Hi rprice54, That is a beautiful piece you have made there. I am sure if Chippendale were alive today he would approve. I just love dark wood furniture and when it is put together with such skill it is truly awe inspiring. Well done mate. :sold:


----------



## a1tomo (Dec 3, 2008)

Love that walnut. Love that design. Love that finish. Love that craftsmanship. Great job, be proud!


----------



## CanuckGal (Nov 26, 2008)

Just gorgeous! Beautiful craftsmanship. Leaves one speechless.


----------



## rprice54 (Jan 1, 2006)

I thought I replied but I don't see it anywhere. So I'll try again.

CAG lumber in Gainesville, GA is where I get my lumber these days. The walnut for this desk was bought from a guy in Belmont, NC where I used to live. He was a master craftsman, he's won several national awards for his scroll work. He turned me on to walnut and helped a young wood worker cut his teeth on some nice wood. He helped me with my jewelry box that's floating around here.
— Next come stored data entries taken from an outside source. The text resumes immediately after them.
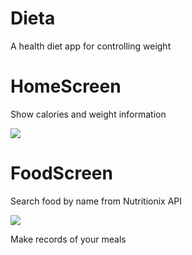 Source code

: # Dieta

A health diet app for controlling weight

# HomeScreen

Show calories and weight information

![][homepage]


# FoodScreen

Search food by name from Nutritionix API

![][foodlist]

Make records of your meals

[homepage]: ./screenshots/home.png
[foodlist]: ./screenshots/foodlist.png
[foodrecords]: ./screenshots/foodrecords.png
How long did it take? The design took a while, I planned it all out on Sketchup first over a couple of weeks. Building it overall took 8-10 weeks, but that's a couple of hours here, a day there, maybe a lucky weekend when I got the chance. Finishing was another 2 week process- although most of that time was curing the finish between steps.


----------



## ISHAMON49 (May 23, 2008)

clearly priceless
ish


----------



## btapps (Jun 23, 2010)

Yep. Pure class. Well done mate.


----------



## TRN_Diesel (Feb 24, 2009)

Very well done you are a fine craftsman.


----------



## rrushing (Nov 11, 2013)

beautiful work


----------



## DaninVan (Jan 1, 2012)

Like Harry says, 'I'll just go back to gardening now'...
Beautiful job!


----------



## Joe Lyddon (Sep 11, 2004)

I just looked through my Subscriptions on the New Site to see if they still worked...

Yes, they do!

I also thought this Desk console was still as pretty as it used to be! 

I wonder what it looks like now...(?)

Beautiful work!


----------



## bobditts (Jan 5, 2015)

Great attention to detail! I would be proud to own a desk of that caliber and make sure it was a family heirloom. About how long do you estimate this project took? And what do you figure it cost you (not including labor)? great work!!!


----------